Kamil Wilczek jest od poniedziałku wolnym zawodnikiem. Doświadczony napastnik rozwiązał za porozumieniem strony swój kontrakt z FC Kopenhaga. Teraz ma wolną rękę w poszukiwaniu nowego zespołu.
- Kamil Wilczek od poniedziałku jest wolnym zawodnikiem
- Były reprezentant Polski rozstał się z zespołem FC Kopenhaga, w którym nie miał ostatnio szans na regularne występy
- Na razie nie wiadomo gdzie Wilczek będzie kontynuował swoją karierą, ale jedną z opcji jest powrót do Polski
Wilczek nie jest już piłkarzem FC Kopenhaga
34-letni napastnik był piłkarzem FC Kopenhaga od sierpnia 2020 roku, kiedy dołączył do niego z tureckiego Goztepe. Wilczek wrócił wówczas na duńskie boiska po półrocznej przerwie, bowiem wcześniej przez cztery lata bronił barwy innego duńskiego klubu – Broendby IF.
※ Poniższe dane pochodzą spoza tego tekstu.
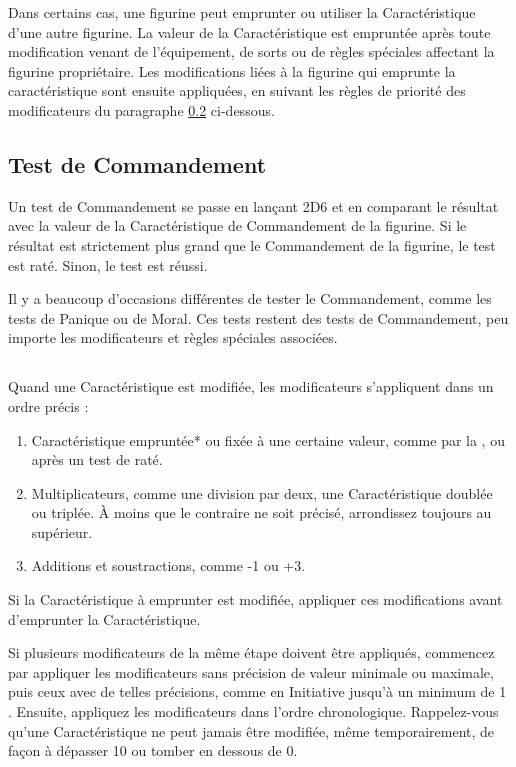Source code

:Dans certains cas,  une figurine peut emprunter ou utiliser la Caractéristique d'une autre figurine. La valeur de la Caractéristique est empruntée après toute modification venant de l'équipement, de sorts ou de règles spéciales affectant la figurine propriétaire. Les modifications liées à la figurine qui emprunte la caractéristique sont ensuite appliquées, en suivant les règles de priorité des modificateurs du paragraphe \ref{priority_of_modifiers} ci-dessous.

\subsection{Test de Commandement}

Un test de Commandement se passe en lançant 2D6 et en comparant le résultat avec la valeur de la Caractéristique de Commandement de la figurine. Si le résultat est strictement plus grand que le Commandement de la figurine, le test est raté. Sinon, le test est réussi. 

Il y a beaucoup d'occasions différentes de tester le Commandement, comme les tests de Panique ou de Moral. Ces tests restent des tests de Commandement, peu importe les modificateurs et règles spéciales associées.

\subsection[Priorité des modificateurs]{}
\label{priority_of_modifiers}

Quand une Caractéristique est modifiée, les modificateurs s'appliquent dans un ordre précis :
\begin{enumerate}
\item Caractéristique empruntée* ou fixée à une certaine valeur, comme par la \inspiringpresence{}, ou après un test de \fear{} raté.
\item Multiplicateurs, comme une division par deux, une Caractéristique doublée ou triplée. À moins que le contraire ne soit précisé, arrondissez toujours au supérieur.
\item Additions et soustractions, comme -1 ou +3.
\end{enumerate}
\noindent * Si la Caractéristique à emprunter est modifiée, appliquer ces modifications avant d'emprunter la Caractéristique. 

Si plusieurs modificateurs de la même étape doivent être appliqués, commencez par appliquer les modificateurs sans précision de valeur minimale ou maximale, puis ceux avec de telles précisions, comme  en Initiative jusqu'à un minimum de 1 \og{}. Ensuite, appliquez les modificateurs dans l'ordre chronologique. Rappelez-vous qu'une Caractéristique ne peut jamais être modifiée, même temporairement, de façon à dépasser 10 ou tomber en dessous de 0.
W sezonie 2020/21 rozegrał z barwach FC Kopenhaga 27 spotkań w duńskiej ekstraklasie, 10 razy wpisując się w nich na listę strzelców. W obecnym sezonie nie mógł już jednak liczyć na regularne występy i kilka tygodni temu otrzymał od władz klubu wolną rękę na poszukiwanie sobie nowego klubu. Teraz obie strony podjęły decyzję o rozwiązaniu kontraktu.
– Kamil prezentował niezwykły profesjonalizm podczas swojego pobytu w FC Kopenhaga. Udowodnił, że nadal jest zawodnikiem, który wie, gdzie jest bramka. Perspektywy jego występów w naszym zespole nie były jednak dla niego zbyt dobre, dlatego uzgodniliśmy, że nasze drogi się rozejdą. Życzymy Kamilowi i jego rodzinie wszystkiego najlepszego na przyszłość – powiedział dyrektor sportowy duńskiego klubu Peter Christiansen, cytowany przez oficjalną stronę.
– Jestem bardzo wdzięczny, że dostałem możliwość gry dla FC Kopenhaga. Cieszyłem się czasem spędzonym w klubie i zawsze byłem tutaj dobrze traktowany. Życzę wszystkim w klubie wszystkiego najlepszego – powiedział sam zawodnik.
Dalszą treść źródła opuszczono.